O Dia de Iemanjá, comemorado desde 1923, levou uma multidão de baianos e turistas às ruas do Rio Vermelho, em Salvador. Em 2025, a festa em homenagem à Rainha do Mar completa 103 anos de tradição e tem como tema “Renascer com as Águas de Yemanjá”.
Na madrugada de domingo, o presente principal de Iemanjá saiu do Terreiro Olufanjá – Ilê Axê Iyà Olufandê rumo à Colônia de Pesca Z1, onde ocorreu a tradicional alvorada de fogos. Pela tarde, os pescadores conduziram a oferenda principal até a embarcação que seguirá pelo mar até o Buraco de Iaiá, buraco em formato de concha situado a três milhas náuticas da terra.
Festa de Iemanjá é tradição em Salvador

Um dos mais tradicionais do calendário cultural e religioso da Bahia, o evento movimenta não apenas a fé dos devotos, mas também a economia local.

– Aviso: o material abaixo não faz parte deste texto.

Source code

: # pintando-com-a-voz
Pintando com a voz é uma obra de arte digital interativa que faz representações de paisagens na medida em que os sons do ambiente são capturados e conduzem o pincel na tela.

A tradição também encanta visitantes de fora da Bahia.
A ministra da cultura Margareth Menezes marcou presença e lembrou que a pauta ambiental em festas populares, como a de Yemanjá, é fundamental, não só para consagração de uma memória cultural que respeita o meio ambiente, mas para a inclusão da cultura no debate global sobre sustentabilidade.

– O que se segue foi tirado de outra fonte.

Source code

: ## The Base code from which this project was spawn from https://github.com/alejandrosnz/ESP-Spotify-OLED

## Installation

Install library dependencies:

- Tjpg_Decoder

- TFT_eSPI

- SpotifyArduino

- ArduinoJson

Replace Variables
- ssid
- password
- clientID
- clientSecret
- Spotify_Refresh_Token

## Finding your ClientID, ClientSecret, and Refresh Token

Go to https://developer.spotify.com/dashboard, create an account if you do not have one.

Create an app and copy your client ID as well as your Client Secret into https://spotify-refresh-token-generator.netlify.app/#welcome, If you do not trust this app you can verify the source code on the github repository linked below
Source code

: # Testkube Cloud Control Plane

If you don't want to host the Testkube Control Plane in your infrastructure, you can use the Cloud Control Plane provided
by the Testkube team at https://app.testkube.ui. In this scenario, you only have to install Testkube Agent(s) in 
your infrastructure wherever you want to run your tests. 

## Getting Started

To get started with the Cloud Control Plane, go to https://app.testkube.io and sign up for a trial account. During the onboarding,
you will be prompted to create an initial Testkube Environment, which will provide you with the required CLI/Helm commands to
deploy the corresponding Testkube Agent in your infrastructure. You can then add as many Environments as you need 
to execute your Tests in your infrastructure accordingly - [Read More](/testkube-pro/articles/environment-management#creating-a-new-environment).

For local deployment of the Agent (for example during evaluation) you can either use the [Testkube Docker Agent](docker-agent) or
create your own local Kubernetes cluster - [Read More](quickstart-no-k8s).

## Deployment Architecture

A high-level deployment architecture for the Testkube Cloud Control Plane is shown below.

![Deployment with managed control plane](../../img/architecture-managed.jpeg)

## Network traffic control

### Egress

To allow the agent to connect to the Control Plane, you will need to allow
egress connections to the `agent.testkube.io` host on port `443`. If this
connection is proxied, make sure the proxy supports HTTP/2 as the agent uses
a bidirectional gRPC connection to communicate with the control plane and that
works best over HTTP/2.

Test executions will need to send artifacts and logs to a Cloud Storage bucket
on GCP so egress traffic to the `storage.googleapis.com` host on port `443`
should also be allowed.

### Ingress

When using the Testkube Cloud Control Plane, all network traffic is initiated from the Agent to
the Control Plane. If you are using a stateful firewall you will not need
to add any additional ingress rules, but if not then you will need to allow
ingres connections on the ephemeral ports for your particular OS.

A história da festa de Iemanjá
Os pescadores da capital baiana, especialmente do bairro do Rio Vermelho, foram os primeiros a oferecer presentes para a divindade das águas na expectativa de que ela pudesse resolver o problema de escassez de peixes. Porém, antes da realização da festa, já existia na cidade, desde o final do século 19, o culto à divindade Iemanjá.

Apesar de ter nascido em Salvador, a festa se espalhou pelo Brasil, podendo ser comemorada em datas distintas, a depender do culto da casa de umbanda ou candomblé. No Rio de Janeiro, por exemplo, acontece o “Dia de Iemanjá no Arpoador”.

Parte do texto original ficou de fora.